-
Notifications
You must be signed in to change notification settings - Fork 2
Running CrystFEL
Now that hit images have been written out in the HDF5 format by Cheetah, we are ready to index and integrate them CrystFEL.
Why do we run CrystFEL again while the pipeline did it automatically? It is to use better parameters. Parameters that affects the data quality include:
- cell parameters
- detector distance (camera length)
- beam center
- spot finding parameters
- detector metrology (arrangement of eight sensor panels in MPCCD)
Before data processing, you know only rough estimates of them. The pipeline processes the dataset with default parameters to give you a bottom line result. You should optimize the parameters by trial-and-error. Some of them, such as the detector distance, beam center and detector metrology, are relatively stable during a beam time. Thus, if you have collected a calibration datasets at the beginning of the beam time, you can refine them just once and apply it to other datasets. Cell parameters and spot finding parameters should be optimized for every sample.
The first CrystFEL run was performed without providing the known cell parameters. Recall that the distributions of cell parameters were not very sharp and contained lots of outliers (misindexed images).
By running CrystFEL again with cell parameters, we can reject outliers (study the
--tolerance
option of indexamajig
).
We will proceed as follows:
- optimize the camera length (omittable if known)
- optimize the beam center (omittable if known)
- optimize spot finding parameters
- index all images
- refine detector metrology ((Optimizing the result))
If you do not have a SACLA HPC account, you can download Cheetah outputs
from CXIDB #33. Download several images
from the Raw Files
page and extract the corresponding geometry file in the
Metadata
archive. Here we will use runs 266711 to 266721.

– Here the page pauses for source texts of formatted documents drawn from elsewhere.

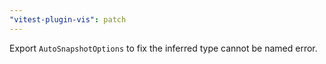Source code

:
```yaml
---
"vitest-plugin-vis": patch
---
```


Export `AutoSnapshotOptions` to fix the inferred type cannot be named error.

You are not allowed to run resource intensive programs (indexamajig
, process_hkl
, etc) on fep.
If you run indexamajig
on fep, your connection will be closed.
Run qsub
on fep to submit an interactive job. The worker node has 48 cores and 160 GB RAM but
I suggest you use one third of it for an interactive shell.
qsub -I -X -l nodes=1:ppn=16 -l mem=50g
The -X
option enables you to use GUI applications (like cell_explorer
).
You cannot submit a job by qsub
from an interactive job. To run qsub
, you have
to go back to fep (or hpc01-smp03 on site), or ssh to fep:
ssh fep qsub job.sh # ... other options
You can also use hcp01-smp03 on site. See SACLA HPC system for details.

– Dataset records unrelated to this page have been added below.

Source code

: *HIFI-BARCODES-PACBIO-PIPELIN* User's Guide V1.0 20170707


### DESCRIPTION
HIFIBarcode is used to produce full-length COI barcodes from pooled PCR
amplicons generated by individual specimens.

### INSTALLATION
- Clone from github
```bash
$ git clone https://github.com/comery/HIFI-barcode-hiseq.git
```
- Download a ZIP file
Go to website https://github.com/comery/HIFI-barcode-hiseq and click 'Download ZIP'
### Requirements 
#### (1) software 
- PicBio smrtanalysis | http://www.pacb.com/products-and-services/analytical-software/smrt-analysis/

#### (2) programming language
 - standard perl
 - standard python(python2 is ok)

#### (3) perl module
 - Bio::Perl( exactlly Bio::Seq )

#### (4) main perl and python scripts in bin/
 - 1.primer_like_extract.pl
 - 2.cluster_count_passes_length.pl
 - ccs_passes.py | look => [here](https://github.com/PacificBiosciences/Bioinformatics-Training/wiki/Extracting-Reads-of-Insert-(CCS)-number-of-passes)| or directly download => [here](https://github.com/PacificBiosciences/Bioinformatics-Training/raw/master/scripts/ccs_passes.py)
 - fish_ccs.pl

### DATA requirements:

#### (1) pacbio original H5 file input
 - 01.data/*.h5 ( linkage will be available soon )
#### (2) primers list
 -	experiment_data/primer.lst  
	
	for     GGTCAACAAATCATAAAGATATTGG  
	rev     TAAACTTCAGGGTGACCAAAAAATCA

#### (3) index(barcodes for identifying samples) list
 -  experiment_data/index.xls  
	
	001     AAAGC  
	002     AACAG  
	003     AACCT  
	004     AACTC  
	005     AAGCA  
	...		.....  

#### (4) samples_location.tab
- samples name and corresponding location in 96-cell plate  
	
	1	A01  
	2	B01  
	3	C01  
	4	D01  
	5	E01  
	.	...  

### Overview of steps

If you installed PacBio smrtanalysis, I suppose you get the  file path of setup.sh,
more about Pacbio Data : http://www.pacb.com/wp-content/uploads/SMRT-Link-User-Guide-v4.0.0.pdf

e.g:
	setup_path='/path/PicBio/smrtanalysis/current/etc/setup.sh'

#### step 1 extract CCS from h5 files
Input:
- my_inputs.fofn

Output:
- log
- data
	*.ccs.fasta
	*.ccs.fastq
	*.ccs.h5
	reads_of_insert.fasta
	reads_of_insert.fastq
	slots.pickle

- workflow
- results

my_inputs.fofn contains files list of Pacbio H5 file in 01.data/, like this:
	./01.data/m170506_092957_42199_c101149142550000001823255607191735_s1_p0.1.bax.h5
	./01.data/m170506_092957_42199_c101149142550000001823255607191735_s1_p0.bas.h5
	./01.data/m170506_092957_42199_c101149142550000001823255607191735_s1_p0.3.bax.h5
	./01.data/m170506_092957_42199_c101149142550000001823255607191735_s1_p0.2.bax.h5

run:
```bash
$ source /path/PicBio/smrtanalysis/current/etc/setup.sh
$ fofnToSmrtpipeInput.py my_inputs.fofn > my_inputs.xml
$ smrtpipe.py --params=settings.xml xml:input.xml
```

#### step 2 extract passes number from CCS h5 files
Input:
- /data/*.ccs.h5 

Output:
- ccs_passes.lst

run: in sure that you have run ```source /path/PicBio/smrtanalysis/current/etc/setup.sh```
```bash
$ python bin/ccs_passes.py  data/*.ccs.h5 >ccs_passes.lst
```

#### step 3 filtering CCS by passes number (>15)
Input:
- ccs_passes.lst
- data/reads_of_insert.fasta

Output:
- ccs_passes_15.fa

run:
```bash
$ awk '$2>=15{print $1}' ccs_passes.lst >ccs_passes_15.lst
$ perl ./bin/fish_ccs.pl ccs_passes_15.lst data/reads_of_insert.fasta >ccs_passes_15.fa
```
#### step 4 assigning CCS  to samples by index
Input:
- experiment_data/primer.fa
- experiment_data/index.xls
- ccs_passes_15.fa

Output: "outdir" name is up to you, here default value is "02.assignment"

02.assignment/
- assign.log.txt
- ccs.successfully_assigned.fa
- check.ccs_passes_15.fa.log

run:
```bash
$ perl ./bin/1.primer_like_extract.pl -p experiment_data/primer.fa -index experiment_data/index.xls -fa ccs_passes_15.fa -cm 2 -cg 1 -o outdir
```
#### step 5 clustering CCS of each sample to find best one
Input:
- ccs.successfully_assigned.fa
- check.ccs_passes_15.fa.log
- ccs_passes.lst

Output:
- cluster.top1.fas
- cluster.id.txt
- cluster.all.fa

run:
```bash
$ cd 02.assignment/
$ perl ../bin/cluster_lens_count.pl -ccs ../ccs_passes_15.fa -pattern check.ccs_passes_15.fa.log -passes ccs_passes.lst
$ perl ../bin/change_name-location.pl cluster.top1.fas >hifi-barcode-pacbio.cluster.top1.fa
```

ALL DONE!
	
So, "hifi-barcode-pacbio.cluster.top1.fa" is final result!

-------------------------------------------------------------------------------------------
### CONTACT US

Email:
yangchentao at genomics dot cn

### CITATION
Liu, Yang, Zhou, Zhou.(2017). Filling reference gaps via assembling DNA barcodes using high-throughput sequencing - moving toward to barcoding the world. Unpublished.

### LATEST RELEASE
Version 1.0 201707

The camera length (detector distance) is nominally 50.0 mm at the experimental hutch 4 but can vary more than 2 mm. You can try various camera lengths by changing 'clen' line in the geometry file. We typically try 49.5 mm to 52.5 mm by 0.5 mm.
First, make the clen-test
directory and go to it.
mkdir clen-test
cd clen-test
Let's work on run266719-1. It contains about 1200 hits, which are more than enough. (Actually, 300 hits are enough). Create a file list for CrystFEL.
ls ../266719-1/run266719-1.h5 > 266719-1.lst
Use the following one-liner to create many geometry files with varying camera lengths.
ln -s ../266711-0/266711.geom sacla-15jan.geom # all geometries are the same
for len in `seq 495 5 520`; do sed 's/clen.*/clen = 0.0'$len'/' sacla-15jan.geom > sacla-15jan-$len.geom; done
Make a CrystFEL cell file "lysozyme.cell". The values came from the first indexing results from the pipeline.
CrystFEL unit cell file version 1.0
lattice_type = tetragonal
centering = P
unique_axis = c
a = 80.65 A
b = 80.65 A
c = 39.20 A
al = 90.0 deg
be = 90.0 deg
ga = 90.0 deg
Submit indexing jobs. Make index-dirax-clen.sh as follows,
#!/bin/bash
#PBS -l nodes=1:ppn=16
#PBS -l mem=50g
#PBS -q serial
if [ -n "$PBS_O_WORKDIR" -a "$PBS_ENVIRONMENT" != "PBS_INTERACTIVE" ]; then
cd $PBS_O_WORKDIR
fi
source ~sacla_sfx_app/setup.sh
if [ -z "$TARGET" -o -z "$CLEN" ]; then
echo "please set TARGET and CLEN"
exit 1
fi
indexamajig -i $TARGET.lst -o dirax-$TARGET-$CLEN.stream -j 16 -g sacla-15jan-$CLEN.geom -p lysozyme.cell \
--indexing=dirax --peaks=zaef --threshold=400 --min-gradient=40000 --min-snr=5 --int-radius=3,4,7
and submit jobs:
for len in `seq 495 5 520`; do qsub -v TARGET=266719-1,CLEN=$len index-dirax-clen.sh; done
As written before, you cannot qsub
from working nodes (but can from hpc01-smp03
). In that case, ssh
to fep
:
for len in `seq 495 5 520`; do ssh cd $PWD ";" qsub -v TARGET=266719-1,CLEN=$len index-dirax-clen.sh; done
If you are working not on SACLA HPC, but locally, try the following (much slower):
for len in `seq 495 5 520`; do TARGET=266719-1 CLEN=$len sh index-dirax-clen.sh; done
Examine the indexing rate. The index_rate
command is a bash function defined as follows.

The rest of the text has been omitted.